Source: BSP Annual Review 2005; and Brunei authorities.
31. Natural gas is also used domestically for petroleum operators’ own-use, power generation, liquefied petroleum gas (LPG) used domestically, and as a reserve for industrial purposes. Approximately 90% of Brunei’s natural gas is exported as LNG by BLNG. Petroleum products for local consumption are marketed solely by BSM, jointly owned by the Government of Brunei and Shell Overseas Holdings Ltd. Retail/end-user prices of gasoline, diesel, kerosene, and bottled LPG have been regulated since 1978, under a Price Stabilization Agreement (PSA) between the Government and BSM, under which the Government subsidizes prices if the price of crude oil rises above a certain level. According to the authorities, the subsidization costs over B$200 million per year.
(a) Petroleum refining and other downstream activities
32. The Government encourages diversification, including downstream activities related to the petroleum and natural gas sector. At present, around 93% of Brunei’s petroleum and 90% of its natural gas output is exported as crude oil and LNG, respectively. The remaining crude oil output is refined for domestic use. Brunei’s only refinery, located in Seria, has a capacity of 10,000 bpd for its crude distillation unit and 6,000 bpd for its reformer unit. The main products include unleaded gasoline, gasoil, Jet A1 fuel, and kerosene.
33. The Government is keen to encourage investment in downstream activities and has set aside a trillion cubic feet of gas for industrial use. In 2006, an MoU was signed for the Gas Sales and Supply Agreement between BSP Co. Sdn Bhd and a consortium comprising Itochu, Mitsubishi Gas Corporation and Petroleum Brunei; a marketing agreement was also signed for the methanol plant located at the Sungai Liang Industrial Complex.

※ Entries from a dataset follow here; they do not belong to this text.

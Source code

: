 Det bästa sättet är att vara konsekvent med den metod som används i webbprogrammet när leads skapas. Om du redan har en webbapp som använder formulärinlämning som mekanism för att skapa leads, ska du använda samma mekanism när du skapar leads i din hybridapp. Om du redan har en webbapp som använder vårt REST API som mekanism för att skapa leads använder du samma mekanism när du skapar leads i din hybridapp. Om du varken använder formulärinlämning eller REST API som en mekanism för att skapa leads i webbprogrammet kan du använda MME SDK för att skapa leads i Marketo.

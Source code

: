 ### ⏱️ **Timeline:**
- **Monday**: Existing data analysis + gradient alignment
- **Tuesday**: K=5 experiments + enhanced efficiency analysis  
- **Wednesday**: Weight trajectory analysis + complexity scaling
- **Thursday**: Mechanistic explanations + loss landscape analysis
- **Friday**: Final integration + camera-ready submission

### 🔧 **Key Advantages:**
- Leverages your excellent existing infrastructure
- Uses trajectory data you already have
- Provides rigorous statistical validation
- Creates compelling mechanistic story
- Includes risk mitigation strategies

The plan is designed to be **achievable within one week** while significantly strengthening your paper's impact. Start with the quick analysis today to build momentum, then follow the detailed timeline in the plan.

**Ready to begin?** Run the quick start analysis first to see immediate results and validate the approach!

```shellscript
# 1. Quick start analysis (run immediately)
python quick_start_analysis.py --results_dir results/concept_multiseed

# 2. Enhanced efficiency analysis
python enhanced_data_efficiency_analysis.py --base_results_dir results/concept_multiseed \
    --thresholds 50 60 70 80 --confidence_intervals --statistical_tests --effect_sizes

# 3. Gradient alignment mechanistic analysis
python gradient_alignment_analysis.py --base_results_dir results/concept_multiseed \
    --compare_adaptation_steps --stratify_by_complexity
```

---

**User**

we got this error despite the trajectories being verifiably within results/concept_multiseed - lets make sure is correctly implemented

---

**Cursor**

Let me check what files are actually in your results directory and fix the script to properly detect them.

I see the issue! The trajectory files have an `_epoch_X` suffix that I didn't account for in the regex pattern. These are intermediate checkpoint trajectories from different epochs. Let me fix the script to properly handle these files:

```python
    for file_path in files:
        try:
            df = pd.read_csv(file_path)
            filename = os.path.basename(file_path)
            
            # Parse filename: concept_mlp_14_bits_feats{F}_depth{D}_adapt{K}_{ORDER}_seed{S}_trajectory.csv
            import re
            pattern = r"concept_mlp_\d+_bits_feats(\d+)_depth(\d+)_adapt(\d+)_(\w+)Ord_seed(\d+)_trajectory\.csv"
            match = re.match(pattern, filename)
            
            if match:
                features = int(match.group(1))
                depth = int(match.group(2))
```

34. Under the Income Tax (Petroleum) Act, Cap. 119 (Laws of Brunei revised edition, 1984), Brunei levies a corporate tax on petroleum and gas operations at a rate of 55%. Royalties and petroleum income tax are payable on both concessions and production sharing agreements.
(iii) Policy
35. In 2002, the Government established the Brunei’s first national oil company, the Brunei National Petroleum Company Sdn Bhd, also known as Petroleum Brunei. Petroleum Brunei is responsible for managing assets in designated areas (Blocks J, K, L and M). It has chosen to award private companies the exploration rights for the blocks it controls. Despite efforts to introduce competition, BSP is likely to remain the dominant oil producer by virtue of its control of Brunei’s major oil and natural gas fields. In 2003, BSP signed an extension of the petroleum mining agreements with the Government for a further 19 years until the end of 2022.
36. The Petroleum Unit, established in 1982 under the Prime Minister’s Department, is the principal regulator of the petroleum and gas sector in Brunei. The Petroleum Unit reports to the Minister of Energy, whose portfolio was created in May 2005. The Unit’s responsibilities include: overseeing the exploitation of Brunei’s petroleum and gas reserves, and promoting the development of downstream industries; fixing crude oil prices; and ensuring compliance with internationally acceptable technical, accounting, health and safety, and environmental standards.
37. Under the Petroleum Mining Act (Chapter 44 of the Laws of Brunei, revised edition 2002), investors, including foreign investors, may apply for petroleum mining agreements in respect of state land, whether onshore or offshore; the applications are considered by the Sultan of Brunei in Council.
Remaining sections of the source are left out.